Where do I send my suggestions or questions about HPCC?

Please send your questions to dongarra @ eecs.utk.edu.

What does HPL measure?

HPL measures the floating point execution rate for solving a system of linear equations.

What software in addition to the benchmark program is needed?

User must supply a machine specific version of MPI and the BLAS.

What is Gflop/s?

Gflop/s is a rate of execution - billion (ten to the 9th power) of floating point operations per second. Whenever this term is used it refers to 64-bit floating point operations and the operations are either addition or multiplication (a “fused” multiply/add is counted as two floating point operations).

What is the theoretical peak performance?

The theoretical peak is based not on an actual performance from a benchmark run, but on a paper computation to determine the theoretical peak rate of execution of floating point operations for the machine. This is the number manufacturers often cite; it represents an upper bound on performance. That is, the manufacturer guarantees that programs will not exceed this rate-sort of a "speed of light" for a given computer. The theoretical peak performance is determined by counting the number of floating-point additions and multiplications (in full precision) that can be completed during a period of time, usually the cycle time of the machine.

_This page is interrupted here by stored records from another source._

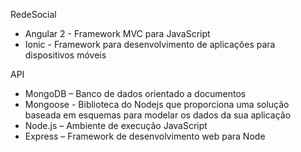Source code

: RedeSocial  

- Angular 2 - Framework MVC para JavaScript
- Ionic - Framework para desenvolvimento de aplicações para dispositivos móveis 

API 

- MongoDB – Banco de dados orientado a documentos
- Mongoose - Biblioteca do Nodejs que proporciona uma solução baseada em esquemas para modelar os dados da sua aplicação
- Node.js – Ambiente de execução JavaScript
- Express – Framework de desenvolvimento web para Node


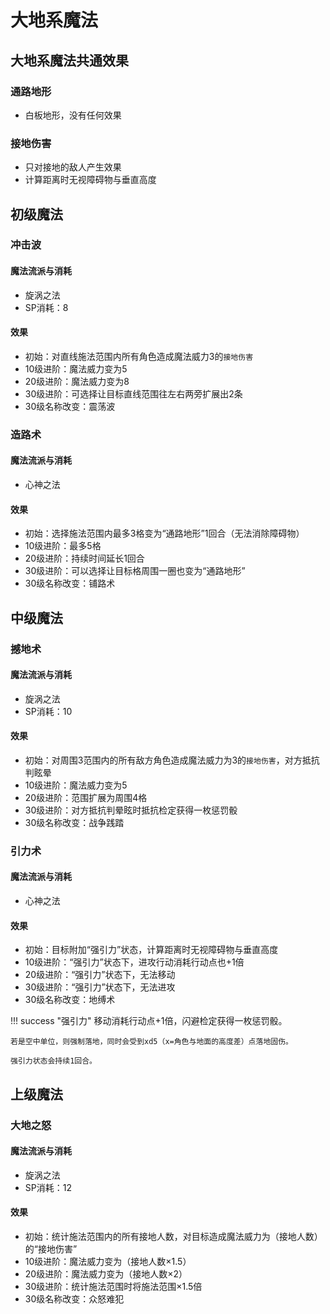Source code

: # 大地系魔法

## 大地系魔法共通效果

### 通路地形

* 白板地形，没有任何效果

### 接地伤害

* 只对接地的敌人产生效果
* 计算距离时无视障碍物与垂直高度

## 初级魔法

### 冲击波

#### 魔法流派与消耗

* 旋涡之法
* SP消耗：8

#### 效果

* 初始：对直线施法范围内所有角色造成魔法威力3的`接地伤害`
* 10级进阶：魔法威力变为5
* 20级进阶：魔法威力变为8
* 30级进阶：可选择让目标直线范围往左右两旁扩展出2条
* 30级名称改变：震荡波

### 造路术

#### 魔法流派与消耗

* 心神之法

#### 效果

* 初始：选择施法范围内最多3格变为“通路地形”1回合（无法消除障碍物）
* 10级进阶：最多5格
* 20级进阶：持续时间延长1回合
* 30级进阶：可以选择让目标格周围一圈也变为“通路地形”
* 30级名称改变：铺路术

## 中级魔法

### 撼地术

#### 魔法流派与消耗

* 旋涡之法
* SP消耗：10

#### 效果

* 初始：对周围3范围内的所有敌方角色造成魔法威力为3的`接地伤害`，对方抵抗判眩晕
* 10级进阶：魔法威力变为5
* 20级进阶：范围扩展为周围4格
* 30级进阶：对方抵抗判晕眩时抵抗检定获得一枚惩罚骰
* 30级名称改变：战争践踏

### 引力术

#### 魔法流派与消耗

* 心神之法

#### 效果

* 初始：目标附加“强引力”状态，计算距离时无视障碍物与垂直高度
* 10级进阶：“强引力”状态下，进攻行动消耗行动点也+1倍
* 20级进阶：“强引力”状态下，无法移动
* 30级进阶：“强引力”状态下，无法进攻
* 30级名称改变：地缚术

!!! success "强引力"
    移动消耗行动点+1倍，闪避检定获得一枚惩罚骰。

    若是空中单位，则强制落地，同时会受到xd5（x=角色与地面的高度差）点落地固伤。

    强引力状态会持续1回合。

## 上级魔法

### 大地之怒

#### 魔法流派与消耗

* 旋涡之法
* SP消耗：12

#### 效果

* 初始：统计施法范围内的所有接地人数，对目标造成魔法威力为（接地人数）的“接地伤害”
* 10级进阶：魔法威力变为（接地人数×1.5）
* 20级进阶：魔法威力变为（接地人数×2）
* 30级进阶：统计施法范围时将施法范围×1.5倍
* 30级名称改变：众怒难犯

For example, an Intel Itanium 2 at 1.5 GHz can complete 4 floating point operations per cycle or a theoretical peak performance of 6 GFlop/s.

Why is my performance results below the theoritical peak?

The performance of a computer is a complicated issue, a function of many interrelated quantities. These quantities include the application, the algorithm, the size of the problem, the high-level language, the implementation, the human level of effort used to optimize the program, the compiler's ability to optimize, the age of the compiler, the operating system, the architecture of the computer, and the hardware characteristics. The results presented for this benchmark suite should not be extolled as measures of total system performance (unless enough analysis has been performed to indicate a reliable correlation of the benchmarks to the workload of interest) but, rather, as reference points for further evaluations.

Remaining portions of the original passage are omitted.